Ruby realized quickly that they didn’t need the specialized technical skills Herr Hartmann had claimed. They were assembling electrical parts to be used in rockets, and they needed only to be able to follow basic instructions. Ruby imagined, as she worked, that she might be building an electrical component for a weapon that would be fired at Thomas’s base in England, that somehow, she would be responsible for both saving him and destroying him in the same lifetime. So when Nadia showed her how to solder the parts loosely, so that there was a chance the circuits would short out, she was an eager pupil. “You must insert everything properly so that the Germans don’t notice,” Nadia explained patiently, “but there’s still room to tinker.”

Ruby could have sworn that Herr Hartmann knew what they were doing, but the man never said anything. On the contrary, in front of the guards, he treated the prisoners like the slaves they had become, ignoring them almost entirely except to coldly correct the construction of a part here and there. But there were corners in the factory where the guards rarely ventured, and Ruby soon learned that if she carried her electrical components there as if on an errand, Herr Hartmann would often be waiting, eager to have a chat. It turned out that he was horrified at the lack of humanity being shown to Ruby and the others. He would whisper questions—Why did they shave your heads? What happens to the women who are too frail to work? How much do they feed you?—and his face would grow paler with each answer.
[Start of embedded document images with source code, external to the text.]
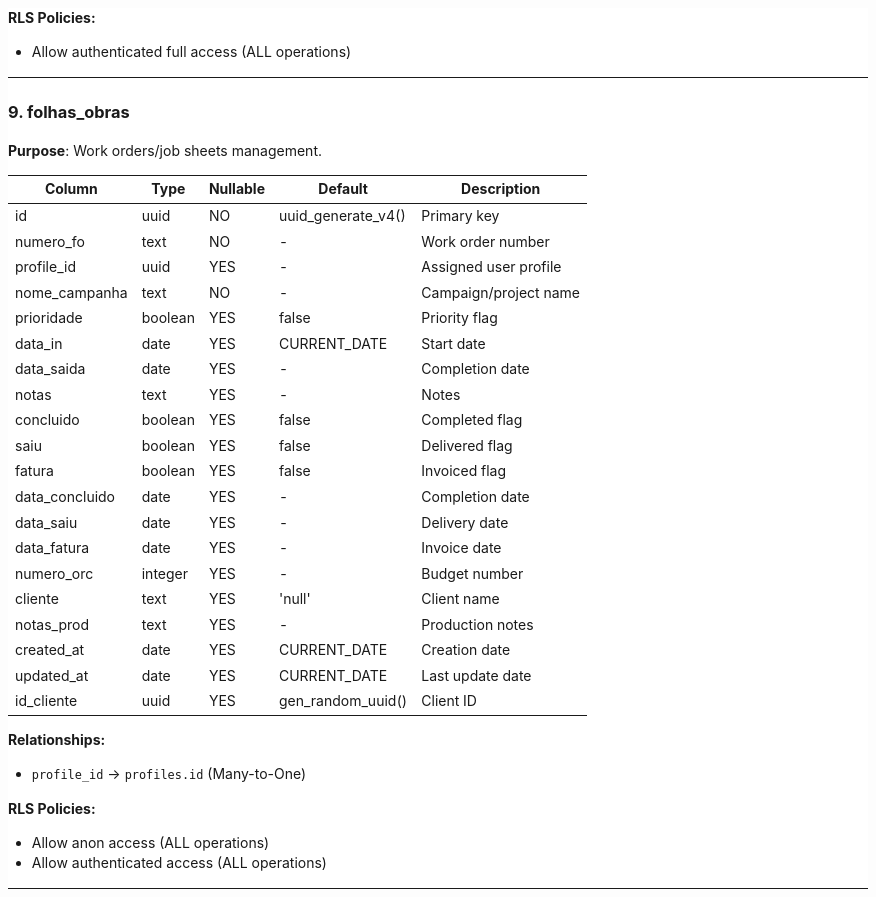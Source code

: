 **RLS Policies:**
- Allow authenticated full access (ALL operations)

---

### 9. folhas_obras
**Purpose**: Work orders/job sheets management.

| Column | Type | Nullable | Default | Description |
|--------|------|----------|---------|-------------|
| id | uuid | NO | uuid_generate_v4() | Primary key |
| numero_fo | text | NO | - | Work order number |
| profile_id | uuid | YES | - | Assigned user profile |
| nome_campanha | text | NO | - | Campaign/project name |
| prioridade | boolean | YES | false | Priority flag |
| data_in | date | YES | CURRENT_DATE | Start date |
| data_saida | date | YES | - | Completion date |
| notas | text | YES | - | Notes |
| concluido | boolean | YES | false | Completed flag |
| saiu | boolean | YES | false | Delivered flag |
| fatura | boolean | YES | false | Invoiced flag |
| data_concluido | date | YES | - | Completion date |
| data_saiu | date | YES | - | Delivery date |
| data_fatura | date | YES | - | Invoice date |
| numero_orc | integer | YES | - | Budget number |
| cliente | text | YES | 'null' | Client name |
| notas_prod | text | YES | - | Production notes |
| created_at | date | YES | CURRENT_DATE | Creation date |
| updated_at | date | YES | CURRENT_DATE | Last update date |
| id_cliente | uuid | YES | gen_random_uuid() | Client ID |

**Relationships:**
- `profile_id` → `profiles.id` (Many-to-One)

**RLS Policies:**
- Allow anon access (ALL operations)
- Allow authenticated access (ALL operations)

---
In her third week at the factory, Herr Hartmann pulled Ruby aside and asked if she’d like him to send a letter for her. “Your family must be very worried about you,” he said. She wondered, for a split second, if it was a trap, a false invitation designed to bait her into breaking the rules. But his eyes were as kind as ever, and after a moment, she whispered, “Yes,” her heart soaring. To know that there was at least a chance she’d be able to get word to her parents would be worth the risk. “But I don’t have any paper or a pen.”

He assured her he would provide both the following day. True to his word, he slipped her two sheets of paper and a pen on her visit to the corner the next morning, and that night, while her two bunkmates slept, she wrote by the light of the moon. She kept the letter light and devoid of most personal information and negative commentary, because there was always the chance that it would be confiscated.

Dearest Mother and Father,

Words cannot express how much I miss the both of you. I think of you all the time, and I dream of the day I’ll be able to see you again. In the interim, please know I’m all right. I am in a prison camp in Germany at the moment, but you mustn’t worry. Marcel died in 1941, but my cousin is in good health. She’s fifteen years old now, in fact. She can explain everything to you. Please do all you can to bring her to the States and to look after her if something should happen to me. Until we meet again, please know that it is my thoughts of you and of home that sustain me.